-------- Data --------
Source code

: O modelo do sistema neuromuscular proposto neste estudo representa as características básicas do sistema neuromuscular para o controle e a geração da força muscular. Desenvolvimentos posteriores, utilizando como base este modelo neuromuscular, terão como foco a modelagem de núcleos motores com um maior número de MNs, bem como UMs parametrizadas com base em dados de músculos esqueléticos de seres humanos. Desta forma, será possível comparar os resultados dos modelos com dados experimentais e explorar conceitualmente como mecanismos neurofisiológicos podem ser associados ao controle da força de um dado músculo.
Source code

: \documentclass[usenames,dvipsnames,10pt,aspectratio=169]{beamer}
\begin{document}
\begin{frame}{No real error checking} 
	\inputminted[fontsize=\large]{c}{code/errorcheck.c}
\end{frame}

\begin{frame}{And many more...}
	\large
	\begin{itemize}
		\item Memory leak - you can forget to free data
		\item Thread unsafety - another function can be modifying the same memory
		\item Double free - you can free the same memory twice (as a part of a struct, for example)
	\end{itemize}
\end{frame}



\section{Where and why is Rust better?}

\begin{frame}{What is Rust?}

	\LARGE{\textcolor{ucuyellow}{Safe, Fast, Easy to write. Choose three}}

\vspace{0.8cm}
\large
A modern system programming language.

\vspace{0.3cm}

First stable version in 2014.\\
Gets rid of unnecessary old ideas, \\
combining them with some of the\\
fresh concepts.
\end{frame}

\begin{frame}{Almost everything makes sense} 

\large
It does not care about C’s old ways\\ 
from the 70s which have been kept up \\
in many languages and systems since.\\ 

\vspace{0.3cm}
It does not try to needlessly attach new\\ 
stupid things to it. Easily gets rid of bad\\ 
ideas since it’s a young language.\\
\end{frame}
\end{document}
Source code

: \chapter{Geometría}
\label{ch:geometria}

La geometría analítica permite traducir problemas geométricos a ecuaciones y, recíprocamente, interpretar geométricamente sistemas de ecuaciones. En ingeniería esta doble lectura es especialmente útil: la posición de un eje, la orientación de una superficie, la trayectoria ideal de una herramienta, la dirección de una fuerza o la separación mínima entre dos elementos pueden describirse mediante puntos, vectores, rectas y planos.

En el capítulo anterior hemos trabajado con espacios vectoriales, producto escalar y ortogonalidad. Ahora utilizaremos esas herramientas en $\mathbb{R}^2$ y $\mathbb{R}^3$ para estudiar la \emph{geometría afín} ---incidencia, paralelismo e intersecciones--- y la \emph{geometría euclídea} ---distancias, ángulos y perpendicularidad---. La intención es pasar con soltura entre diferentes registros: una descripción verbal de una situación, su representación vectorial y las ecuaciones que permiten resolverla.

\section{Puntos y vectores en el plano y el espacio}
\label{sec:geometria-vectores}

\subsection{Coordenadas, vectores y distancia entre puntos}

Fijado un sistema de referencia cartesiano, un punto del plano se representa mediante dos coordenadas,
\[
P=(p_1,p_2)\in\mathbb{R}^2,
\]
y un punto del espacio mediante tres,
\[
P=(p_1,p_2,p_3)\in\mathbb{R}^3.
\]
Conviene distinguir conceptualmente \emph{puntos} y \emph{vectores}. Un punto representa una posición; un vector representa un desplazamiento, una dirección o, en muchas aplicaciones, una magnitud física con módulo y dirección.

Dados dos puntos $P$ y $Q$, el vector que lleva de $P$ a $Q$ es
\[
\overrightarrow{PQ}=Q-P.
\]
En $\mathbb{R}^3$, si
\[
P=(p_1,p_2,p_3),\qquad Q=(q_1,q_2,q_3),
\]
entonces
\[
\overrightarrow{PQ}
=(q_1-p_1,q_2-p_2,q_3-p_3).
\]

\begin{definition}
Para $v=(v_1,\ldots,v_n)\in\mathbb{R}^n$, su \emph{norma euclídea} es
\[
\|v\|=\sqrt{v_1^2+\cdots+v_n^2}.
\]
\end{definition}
--------
Exercise details: Return all of the entries word for word.

Solution below:
Source code

: O modelo do sistema neuromuscular proposto neste estudo representa as características básicas do sistema neuromuscular para o controle e a geração da força muscular. Desenvolvimentos posteriores, utilizando como base este modelo neuromuscular, terão como foco a modelagem de núcleos motores com um maior número de MNs, bem como UMs parametrizadas com base em dados de músculos esqueléticos de seres humanos. Desta forma, será possível comparar os resultados dos modelos com dados experimentais e explorar conceitualmente como mecanismos neurofisiológicos podem ser associados ao controle da força de um dado músculo.
Source code

: \documentclass[usenames,dvipsnames,10pt,aspectratio=169]{beamer}
\begin{document}
\begin{frame}{No real error checking} 
	\inputminted[fontsize=\large]{c}{code/errorcheck.c}
\end{frame}

\begin{frame}{And many more...}
	\large
	\begin{itemize}
		\item Memory leak - you can forget to free data
		\item Thread unsafety - another function can be modifying the same memory
		\item Double free - you can free the same memory twice (as a part of a struct, for example)
	\end{itemize}
\end{frame}



\section{Where and why is Rust better?}

\begin{frame}{What is Rust?}

	\LARGE{\textcolor{ucuyellow}{Safe, Fast, Easy to write. Choose three}}

\vspace{0.8cm}
\large
A modern system programming language.

\vspace{0.3cm}

First stable version in 2014.\\
Gets rid of unnecessary old ideas, \\
combining them with some of the\\
fresh concepts.
\end{frame}

\begin{frame}{Almost everything makes sense} 

\large
It does not care about C’s old ways\\ 
from the 70s which have been kept up \\
in many languages and systems since.\\ 

\vspace{0.3cm}
It does not try to needlessly attach new\\ 
stupid things to it. Easily gets rid of bad\\ 
ideas since it’s a young language.\\
\end{frame}
\end{document}
Source code

: \chapter{Geometría}
\label{ch:geometria}

La geometría analítica permite traducir problemas geométricos a ecuaciones y, recíprocamente, interpretar geométricamente sistemas de ecuaciones. En ingeniería esta doble lectura es especialmente útil: la posición de un eje, la orientación de una superficie, la trayectoria ideal de una herramienta, la dirección de una fuerza o la separación mínima entre dos elementos pueden describirse mediante puntos, vectores, rectas y planos.

En el capítulo anterior hemos trabajado con espacios vectoriales, producto escalar y ortogonalidad. Ahora utilizaremos esas herramientas en $\mathbb{R}^2$ y $\mathbb{R}^3$ para estudiar la \emph{geometría afín} ---incidencia, paralelismo e intersecciones--- y la \emph{geometría euclídea} ---distancias, ángulos y perpendicularidad---. La intención es pasar con soltura entre diferentes registros: una descripción verbal de una situación, su representación vectorial y las ecuaciones que permiten resolverla.

\section{Puntos y vectores en el plano y el espacio}
\label{sec:geometria-vectores}

\subsection{Coordenadas, vectores y distancia entre puntos}

Fijado un sistema de referencia cartesiano, un punto del plano se representa mediante dos coordenadas,
\[
P=(p_1,p_2)\in\mathbb{R}^2,
\]
y un punto del espacio mediante tres,
\[
P=(p_1,p_2,p_3)\in\mathbb{R}^3.
\]
Conviene distinguir conceptualmente \emph{puntos} y \emph{vectores}. Un punto representa una posición; un vector representa un desplazamiento, una dirección o, en muchas aplicaciones, una magnitud física con módulo y dirección.

Dados dos puntos $P$ y $Q$, el vector que lleva de $P$ a $Q$ es
\[
\overrightarrow{PQ}=Q-P.
\]
En $\mathbb{R}^3$, si
\[
P=(p_1,p_2,p_3),\qquad Q=(q_1,q_2,q_3),
\]
entonces
\[
\overrightarrow{PQ}
=(q_1-p_1,q_2-p_2,q_3-p_3).
\]

\begin{definition}
Para $v=(v_1,\ldots,v_n)\in\mathbb{R}^n$, su \emph{norma euclídea} es
\[
\|v\|=\sqrt{v_1^2+\cdots+v_n^2}.
\]
\end{definition}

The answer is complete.